В это время сержанту роты «Е» Малвину Пайку на боте Хиггинса тоже было несладко: «Я сидел справа по борту и услышал, как над головой засвистели пули. Оглянулся. Вижу, что из пулеметов калибра 50 (12,7 мм) стреляют наши моряки. Я сказал тогда взводному, лейтенанту Ребарчеку:
— Эти парни даже не видят, куда палят.
Поднялся рулевой, старшина бота, чтобы посмотреть на берег, и тут же присел. Моряки продолжали вести огонь, а я молился, чтобы они поскорее нас высадили».
Метрах в двухстах от берега судно наскочило на мель (в районе выезда 2 море мелководнее, чем у выезда 3, поэтому моряки и настаивали на высадке у выезда 3). Старшина сказал, что пехоте пора уходить.
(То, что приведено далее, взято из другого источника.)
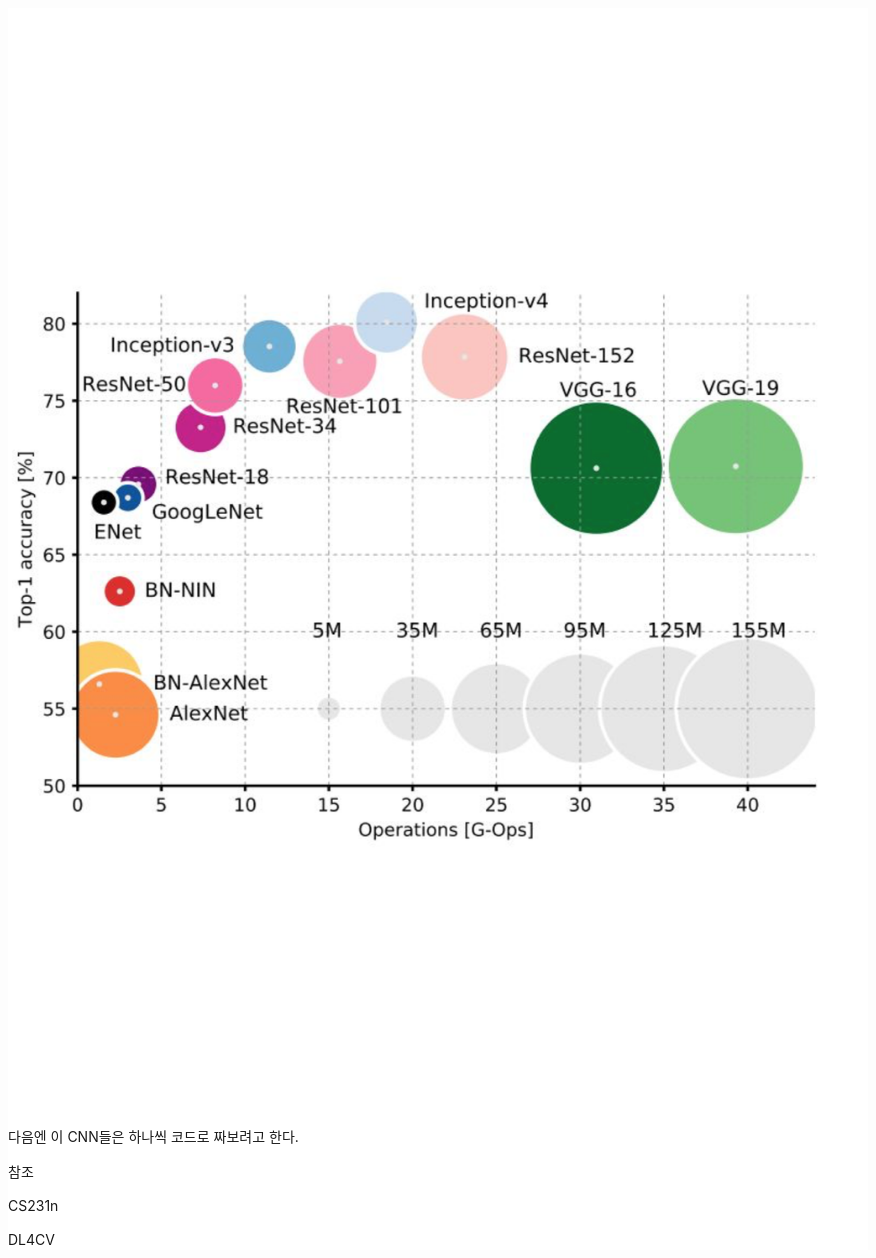 <div align='center'><img src="../wp-content/uploads/2018/01/스크린샷-2018-01-26-오후-6.46.03.png" alt="" width="1514" height="1164" /> </div>

다음엔 이 CNN들은 하나씩 코드로 짜보려고 한다.

참조

CS231n

DL4CV
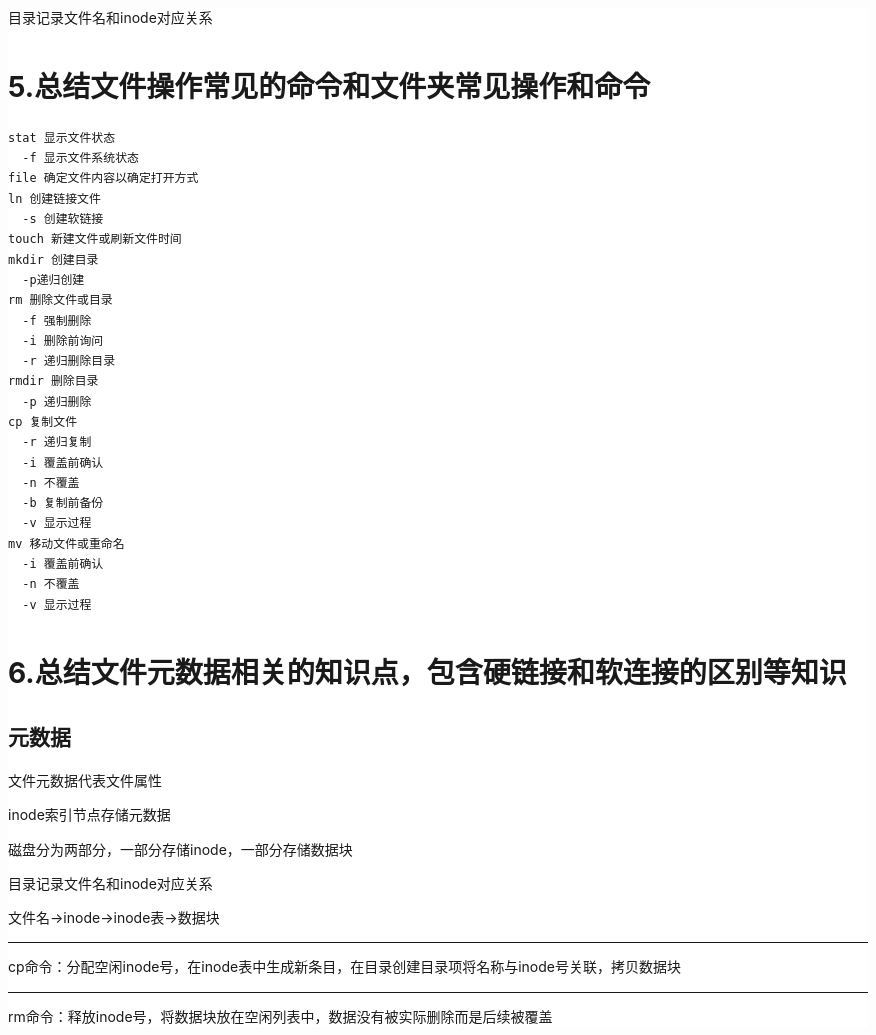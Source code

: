 目录记录文件名和inode对应关系

# 5.总结文件操作常见的命令和文件夹常见操作和命令

```
stat 显示文件状态
  -f 显示文件系统状态
file 确定文件内容以确定打开方式
ln 创建链接文件
  -s 创建软链接
touch 新建文件或刷新文件时间
mkdir 创建目录
  -p递归创建
rm 删除文件或目录
  -f 强制删除
  -i 删除前询问
  -r 递归删除目录
rmdir 删除目录
  -p 递归删除
cp 复制文件
  -r 递归复制
  -i 覆盖前确认
  -n 不覆盖
  -b 复制前备份
  -v 显示过程
mv 移动文件或重命名
  -i 覆盖前确认
  -n 不覆盖
  -v 显示过程
```

# 6.总结文件元数据相关的知识点，包含硬链接和软连接的区别等知识

## 元数据

文件元数据代表文件属性

inode索引节点存储元数据

磁盘分为两部分，一部分存储inode，一部分存储数据块

目录记录文件名和inode对应关系

文件名->inode->inode表->数据块

***

cp命令：分配空闲inode号，在inode表中生成新条目，在目录创建目录项将名称与inode号关联，拷贝数据块

***

rm命令：释放inode号，将数据块放在空闲列表中，数据没有被实际删除而是后续被覆盖
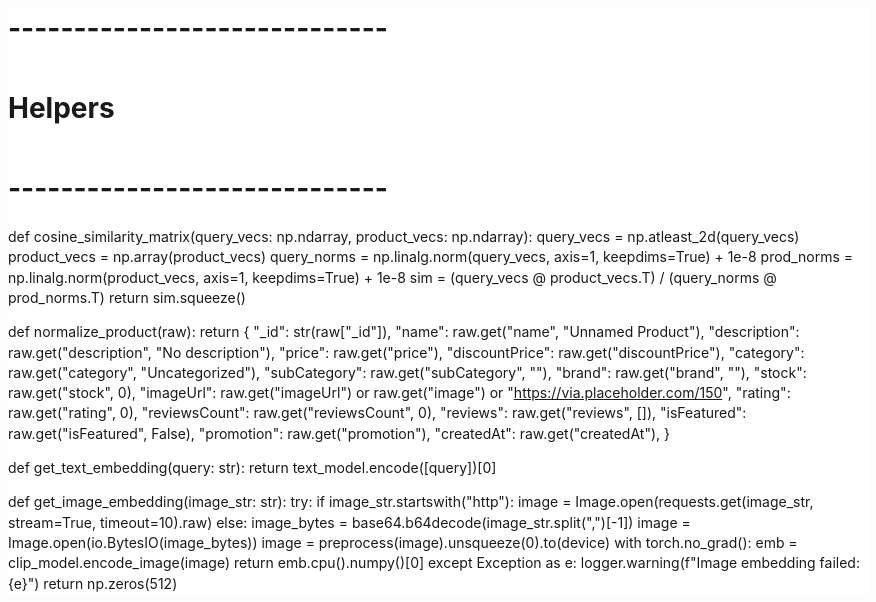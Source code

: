 # -----------------------------
# Helpers
# -----------------------------
def cosine_similarity_matrix(query_vecs: np.ndarray, product_vecs: np.ndarray):
    query_vecs = np.atleast_2d(query_vecs)
    product_vecs = np.array(product_vecs)
    query_norms = np.linalg.norm(query_vecs, axis=1, keepdims=True) + 1e-8
    prod_norms = np.linalg.norm(product_vecs, axis=1, keepdims=True) + 1e-8
    sim = (query_vecs @ product_vecs.T) / (query_norms @ prod_norms.T)
    return sim.squeeze()

def normalize_product(raw):
    return {
        "_id": str(raw["_id"]),
        "name": raw.get("name", "Unnamed Product"),
        "description": raw.get("description", "No description"),
        "price": raw.get("price"),
        "discountPrice": raw.get("discountPrice"),
        "category": raw.get("category", "Uncategorized"),
        "subCategory": raw.get("subCategory", ""),
        "brand": raw.get("brand", ""),
        "stock": raw.get("stock", 0),
        "imageUrl": raw.get("imageUrl") or raw.get("image") or "https://via.placeholder.com/150",
        "rating": raw.get("rating", 0),
        "reviewsCount": raw.get("reviewsCount", 0),
        "reviews": raw.get("reviews", []),
        "isFeatured": raw.get("isFeatured", False),
        "promotion": raw.get("promotion"),
        "createdAt": raw.get("createdAt"),
    }

def get_text_embedding(query: str):
    return text_model.encode([query])[0]

def get_image_embedding(image_str: str):
    try:
        if image_str.startswith("http"):
            image = Image.open(requests.get(image_str, stream=True, timeout=10).raw)
        else:
            image_bytes = base64.b64decode(image_str.split(",")[-1])
            image = Image.open(io.BytesIO(image_bytes))
        image = preprocess(image).unsqueeze(0).to(device)
        with torch.no_grad():
            emb = clip_model.encode_image(image)
        return emb.cpu().numpy()[0]
    except Exception as e:
        logger.warning(f"Image embedding failed: {e}")
        return np.zeros(512)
— Вы же не хотите утопить людей, — ответил лейтенант Ребарчек. — Попробуйте еще раз.
Рулевой попятился назад, отошел метров на 30 влево и снова сел на отмель.
— Ладно, — скомандовал Ребарчек, — высаживаемся! Но рампу заело.
— Черт с ней! — крикнул лейтенант и спрыгнул с борта. За ним поскакал в воду весь взвод.
«Я очутился по пояс в воде, — вспоминает сержант Пайк. — До берега оставалось еще метров 60. Но по морю не побежишь. Можно только проталкиваться. Наконец мы добрались до суши, а потом надо было проскочить 200 м по открытому пляжу и через самые разные заграждения. К счастью, немцев уже парализовали бомбы, снаряды и реактивные залпы. В большинстве своем они думали только о том, как бы сдаться».
Капитан Говард Лис, командир роты «Е», повел своих солдат через стену набережной к песчаным дюнам. «То, что предстало перед нашими глазами, — говорит сержант Пайк, — разительно отличалось от макетов, которые нам показывали в Англии.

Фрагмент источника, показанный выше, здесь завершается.